Dataset entries

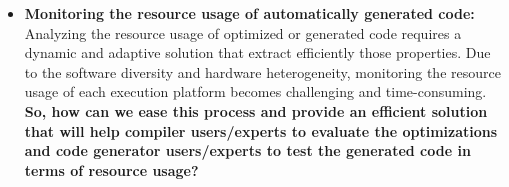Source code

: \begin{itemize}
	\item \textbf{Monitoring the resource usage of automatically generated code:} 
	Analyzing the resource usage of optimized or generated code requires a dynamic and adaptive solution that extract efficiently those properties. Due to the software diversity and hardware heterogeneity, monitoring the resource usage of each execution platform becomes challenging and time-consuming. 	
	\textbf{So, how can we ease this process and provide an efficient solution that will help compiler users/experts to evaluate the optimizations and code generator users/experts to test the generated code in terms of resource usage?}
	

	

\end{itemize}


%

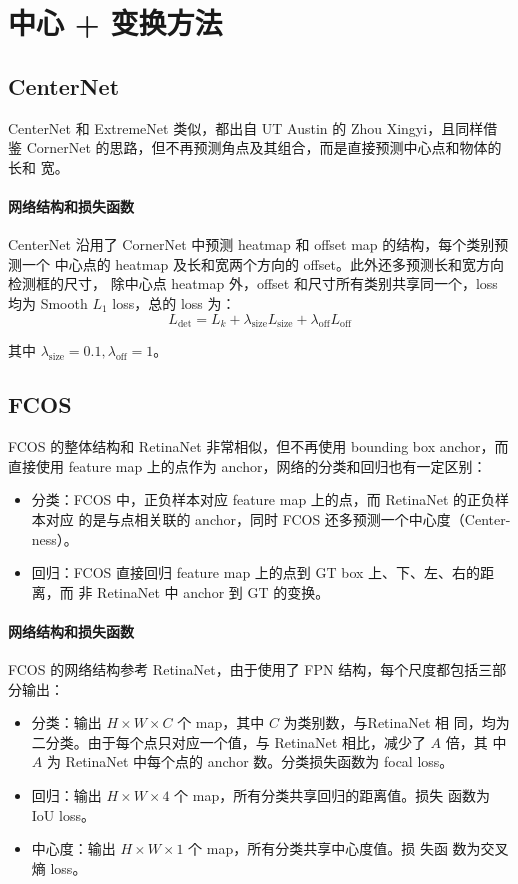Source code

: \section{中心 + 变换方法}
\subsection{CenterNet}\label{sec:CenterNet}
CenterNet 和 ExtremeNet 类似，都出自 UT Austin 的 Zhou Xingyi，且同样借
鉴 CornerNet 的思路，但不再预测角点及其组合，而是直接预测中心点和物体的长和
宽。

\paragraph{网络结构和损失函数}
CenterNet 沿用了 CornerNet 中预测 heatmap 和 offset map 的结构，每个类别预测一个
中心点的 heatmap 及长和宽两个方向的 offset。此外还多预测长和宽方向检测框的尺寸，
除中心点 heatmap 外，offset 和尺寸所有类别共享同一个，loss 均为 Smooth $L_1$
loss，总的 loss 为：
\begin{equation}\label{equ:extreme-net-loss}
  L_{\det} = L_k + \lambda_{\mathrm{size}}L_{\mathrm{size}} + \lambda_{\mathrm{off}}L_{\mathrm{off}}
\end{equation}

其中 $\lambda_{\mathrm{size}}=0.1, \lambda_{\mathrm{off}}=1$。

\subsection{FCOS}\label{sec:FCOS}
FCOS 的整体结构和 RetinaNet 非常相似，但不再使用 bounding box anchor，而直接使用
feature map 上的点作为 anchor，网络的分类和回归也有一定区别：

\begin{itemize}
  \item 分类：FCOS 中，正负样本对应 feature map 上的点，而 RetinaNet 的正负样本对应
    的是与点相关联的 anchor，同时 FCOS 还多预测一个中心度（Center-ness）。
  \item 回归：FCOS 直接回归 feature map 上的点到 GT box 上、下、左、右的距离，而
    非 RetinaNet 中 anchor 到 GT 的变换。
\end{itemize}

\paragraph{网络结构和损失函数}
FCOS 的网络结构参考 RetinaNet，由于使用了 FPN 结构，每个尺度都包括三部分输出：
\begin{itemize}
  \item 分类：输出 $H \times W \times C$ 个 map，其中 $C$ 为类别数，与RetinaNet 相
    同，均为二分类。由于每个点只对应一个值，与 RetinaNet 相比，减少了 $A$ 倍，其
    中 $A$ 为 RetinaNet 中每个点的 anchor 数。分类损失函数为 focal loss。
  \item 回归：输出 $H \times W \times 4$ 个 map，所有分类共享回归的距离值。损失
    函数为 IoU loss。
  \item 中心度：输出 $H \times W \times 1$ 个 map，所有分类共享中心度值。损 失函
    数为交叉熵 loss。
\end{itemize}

▸ **EXERCISE GOAL**
Check each line of the entries, and copy the ones that contain "label".

▸ **TASK OUTPUT**
\subsection{CenterNet}\label{sec:CenterNet}
\begin{equation}\label{equ:extreme-net-loss}
\subsection{FCOS}\label{sec:FCOS}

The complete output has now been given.